Our Methodology

Seven Phases. One Methodology. Every Scale.

Data center delivery is sequential: each phase generates decisions that constrain everything after it. The methodology exists to make those decisions with precision — whether the project is a 2MW edge deployment or a 50MW phased campus.

Why Methodology Matters

Most data center projects don't fail during construction. They fail during the decisions that precede construction.

A site selected without power-first analysis locks the project into a 3–5 year utility queue. A design approved without constructability review creates change orders during steel erection. A cooling specification chosen without lifecycle cost analysis costs seven figures over a decade.

The methodology is the countermeasure. It sequences decisions so each phase informs the next, surfaces risks before they become costs, and ensures every stakeholder operates against the same set of constraints. It is not a checklist. It is an operating system for project delivery.

Process as proof

Deliverables, gates, and decision frameworks

When work is under NDA, the credibility test is whether the operating system survives scrutiny from your GC, commissioning agent, and internal engineering team. Below is representative of what we bring into reviews — formats adapt to program scale and contract structure.

Sample deliverable formats

  • Requirements register — Traceable ID per requirement (capacity, redundancy, density, SLA), source (charter, lease, internal ops), verification method, and SD/DD/CD disposition with revision dates.
  • Site evaluation scorecard — Weighted power, fiber, permitting, natural hazard, and labor fields; explicit go/no-go thresholds and documented assumptions for utility verbal vs. written confirmation.
  • Design review memo (per gate) — Issue log with discipline, severity (blocker / major / minor), drawing/spec reference, recommended disposition, and owner decision deadline.
  • Monthly construction report — Schedule variance vs. baseline (critical path highlighted), change-order log with cumulative TIC impact, top three risks with mitigations, and photo-backed QA observations.
  • Commissioning tracker — Script ID, prerequisite systems, pass/fail, deficiency category, responsible party, and re-test date — aligned to IST and turnover gates.

Gate review criteria (examples)

Example criteria used at design and construction gates
GatePass condition
SD releaseSingle-line diagrams and block loads prove N paths for normal and maintenance modes; major equipment spaces and maintenance clearances reserved on plan.
DD releaseEquipment schedules match load growth; selective coordination / arc flash assumptions stated; sequences of operation cover failover and restart; budget estimate within agreed envelope or explicit variance approved.
IFC / GMPSpecs are procurement-ready (alternates bounded); long-lead packages identified with order-by dates tied to schedule; AHJ open items have owner risk register entries.
IST readinessPrerequisites closed (startup reports, controls points proven); labeled failure scenarios approved; owner operators named for witness events.

Decision frameworks we apply

  • Change orders — Classify as true scope addition, spec ambiguity, constructability fix, or expedite; map each to schedule critical path and downstream commissioning before owner approval.
  • Equipment substitution — Score first cost, lead time, efficiency, maintainability, spares commonality, and Cx re-test scope; substitutions that shorten schedule but widen IST risk require explicit owner sign-off.
  • Design freeze vs. utility — If interconnection or capacity letter lags, define which packages may proceed vs. which must wait — documented so the team does not build ahead of a binding utility position.
  • Phasing / tie-in — For live campuses, every energization step lists rollback, who holds the redlines, and communication protocol to operations — no ad-hoc cutovers.
The Framework

Every data center project — regardless of scale, location, or build methodology — moves through the same seven phases.
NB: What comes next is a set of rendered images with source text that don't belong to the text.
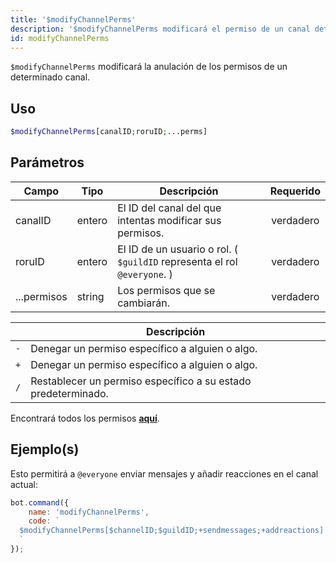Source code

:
 ```yaml
---
title: '$modifyChannelPerms'
description: '$modifyChannelPerms modificará el permiso de un canal determinado.'
id: modifyChannelPerms
---
```


`$modifyChannelPerms` modificará la anulación de los permisos de un determinado canal.

## Uso

```php
$modifyChannelPerms[canalID;roruID;...perms]
```

## Parámetros

| Campo       | Tipo   | Descripción                                                              | Requerido |
| ----------- | ------ | ------------------------------------------------------------------------ |:---------:|
| canalID     | entero | El ID del canal del que intentas modificar sus permisos.                 | verdadero |
| roruID      | entero | El ID de un usuario o rol. ( `$guildID` representa el rol `@everyone`. ) | verdadero |
| ...permisos | string | Los permisos que se cambiarán.                                           | verdadero |

|     | Descripción                                                   |
| --- | ------------------------------------------------------------- |
| `-` | Denegar un permiso específico a alguien o algo.               |
| `+` | Denegar un permiso específico a alguien o algo.               |
| `/` | Restablecer un permiso específico a su estado predeterminado. |

Encontrará todos los permisos __[aquí](../../../../../../versioned_docs/version-6.4.0/guides/client/2permissionsintents.md)__.

## Ejemplo(s)

Esto permitirá a `@everyone` enviar mensajes y añadir reacciones en el canal actual:

```javascript
bot.command({
    name: 'modifyChannelPerms',
    code: `
  $modifyChannelPerms[$channelID;$guildID;+sendmessages;+addreactions]
  `
});
```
What changes between a 2MW edge facility and a 30MW campus is not the sequence. It is the depth, duration, and complexity within each phase.

1

Discovery & Requirements

2–4 weeks

Requirements document, project charter, success criteria

Before site selection begins, the project needs a single document that defines what success looks like. Capacity requirements. Redundancy targets. Power density. Cooling approach constraints. Timeline. Budget envelope.

This phase prevents the most expensive mistake in data center development: solving the wrong problem precisely.

What we document:

  • Capacity requirements (kW, rack count, density per rack)
  • Redundancy and tier targets
  • Power density and cooling approach constraints
  • Budget envelope and funding timeline
  • Regulatory and compliance requirements
  • Operational model (owner-operated, leased, colocation)
2

Site Selection & Due Diligence

8–12 weeks

Site evaluation matrix, utility analysis, risk assessment

Power is the first filter. Not geography, not cost-per-acre, not proximity to demand. Every site evaluation begins with utility capacity, interconnection timeline, and cost-per-MW of delivered power.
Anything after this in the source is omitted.